Data items:
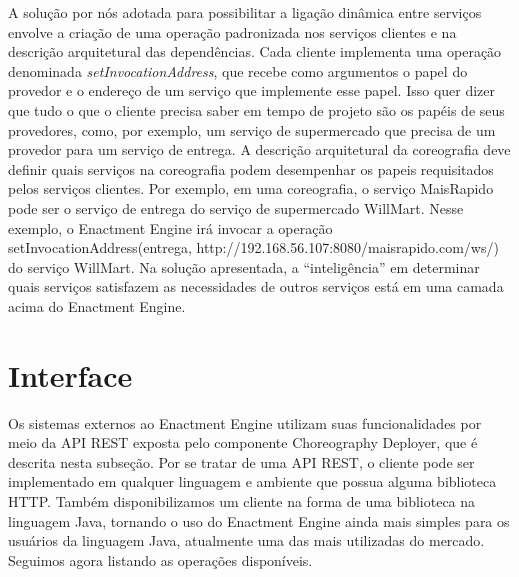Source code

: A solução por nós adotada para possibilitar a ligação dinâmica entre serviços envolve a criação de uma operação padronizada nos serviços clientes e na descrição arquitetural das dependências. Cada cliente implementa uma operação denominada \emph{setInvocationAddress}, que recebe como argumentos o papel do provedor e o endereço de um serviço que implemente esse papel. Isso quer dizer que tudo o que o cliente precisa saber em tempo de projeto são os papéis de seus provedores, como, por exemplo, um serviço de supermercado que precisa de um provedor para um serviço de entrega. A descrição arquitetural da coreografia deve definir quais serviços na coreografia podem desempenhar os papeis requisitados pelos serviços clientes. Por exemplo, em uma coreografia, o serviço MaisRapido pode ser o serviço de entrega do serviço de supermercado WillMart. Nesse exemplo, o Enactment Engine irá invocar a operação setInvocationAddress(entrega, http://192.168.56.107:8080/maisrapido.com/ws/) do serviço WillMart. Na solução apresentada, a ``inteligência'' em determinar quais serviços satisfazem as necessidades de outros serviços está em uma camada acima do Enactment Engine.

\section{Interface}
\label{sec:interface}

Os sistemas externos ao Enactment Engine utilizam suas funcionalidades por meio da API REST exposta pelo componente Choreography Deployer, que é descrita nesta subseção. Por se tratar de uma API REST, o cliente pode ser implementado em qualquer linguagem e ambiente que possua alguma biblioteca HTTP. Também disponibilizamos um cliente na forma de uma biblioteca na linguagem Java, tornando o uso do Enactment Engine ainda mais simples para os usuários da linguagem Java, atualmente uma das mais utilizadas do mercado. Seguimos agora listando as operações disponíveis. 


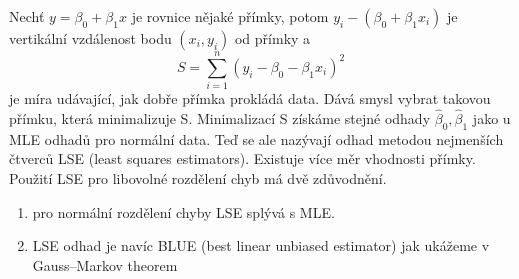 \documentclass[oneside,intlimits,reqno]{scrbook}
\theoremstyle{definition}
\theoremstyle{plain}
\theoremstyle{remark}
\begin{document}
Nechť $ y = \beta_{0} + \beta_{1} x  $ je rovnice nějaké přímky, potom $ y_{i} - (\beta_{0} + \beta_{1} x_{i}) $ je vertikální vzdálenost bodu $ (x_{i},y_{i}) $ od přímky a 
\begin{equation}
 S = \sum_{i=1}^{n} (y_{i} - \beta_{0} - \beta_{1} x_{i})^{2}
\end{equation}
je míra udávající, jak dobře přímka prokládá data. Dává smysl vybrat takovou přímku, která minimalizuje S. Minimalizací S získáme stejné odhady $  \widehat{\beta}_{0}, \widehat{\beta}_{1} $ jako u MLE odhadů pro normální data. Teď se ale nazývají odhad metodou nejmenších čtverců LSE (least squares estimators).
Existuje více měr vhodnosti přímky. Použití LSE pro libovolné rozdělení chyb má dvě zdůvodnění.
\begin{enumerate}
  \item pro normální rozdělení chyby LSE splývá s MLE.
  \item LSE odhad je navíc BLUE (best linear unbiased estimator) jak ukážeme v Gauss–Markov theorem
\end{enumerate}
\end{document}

#### Your instructions
Leave out the pictures and give the rest of the records again exactly.

#### Answer to this problem
Source code

: A solução por nós adotada para possibilitar a ligação dinâmica entre serviços envolve a criação de uma operação padronizada nos serviços clientes e na descrição arquitetural das dependências. Cada cliente implementa uma operação denominada \emph{setInvocationAddress}, que recebe como argumentos o papel do provedor e o endereço de um serviço que implemente esse papel. Isso quer dizer que tudo o que o cliente precisa saber em tempo de projeto são os papéis de seus provedores, como, por exemplo, um serviço de supermercado que precisa de um provedor para um serviço de entrega. A descrição arquitetural da coreografia deve definir quais serviços na coreografia podem desempenhar os papeis requisitados pelos serviços clientes. Por exemplo, em uma coreografia, o serviço MaisRapido pode ser o serviço de entrega do serviço de supermercado WillMart. Nesse exemplo, o Enactment Engine irá invocar a operação setInvocationAddress(entrega, http://192.168.56.107:8080/maisrapido.com/ws/) do serviço WillMart. Na solução apresentada, a ``inteligência'' em determinar quais serviços satisfazem as necessidades de outros serviços está em uma camada acima do Enactment Engine.

\section{Interface}
\label{sec:interface}

Os sistemas externos ao Enactment Engine utilizam suas funcionalidades por meio da API REST exposta pelo componente Choreography Deployer, que é descrita nesta subseção. Por se tratar de uma API REST, o cliente pode ser implementado em qualquer linguagem e ambiente que possua alguma biblioteca HTTP. Também disponibilizamos um cliente na forma de uma biblioteca na linguagem Java, tornando o uso do Enactment Engine ainda mais simples para os usuários da linguagem Java, atualmente uma das mais utilizadas do mercado. Seguimos agora listando as operações disponíveis. 


 \documentclass[oneside,intlimits,reqno]{scrbook}
\theoremstyle{definition}
\theoremstyle{plain}
\theoremstyle{remark}
\begin{document}
Nechť $ y = \beta_{0} + \beta_{1} x  $ je rovnice nějaké přímky, potom $ y_{i} - (\beta_{0} + \beta_{1} x_{i}) $ je vertikální vzdálenost bodu $ (x_{i},y_{i}) $ od přímky a 
\begin{equation}
 S = \sum_{i=1}^{n} (y_{i} - \beta_{0} - \beta_{1} x_{i})^{2}
\end{equation}
je míra udávající, jak dobře přímka prokládá data. Dává smysl vybrat takovou přímku, která minimalizuje S. Minimalizací S získáme stejné odhady $  \widehat{\beta}_{0}, \widehat{\beta}_{1} $ jako u MLE odhadů pro normální data. Teď se ale nazývají odhad metodou nejmenších čtverců LSE (least squares estimators).
Existuje více měr vhodnosti přímky. Použití LSE pro libovolné rozdělení chyb má dvě zdůvodnění.
\begin{enumerate}
  \item pro normální rozdělení chyby LSE splývá s MLE.
  \item LSE odhad je navíc BLUE (best linear unbiased estimator) jak ukážeme v Gauss–Markov theorem
\end{enumerate}
\end{document}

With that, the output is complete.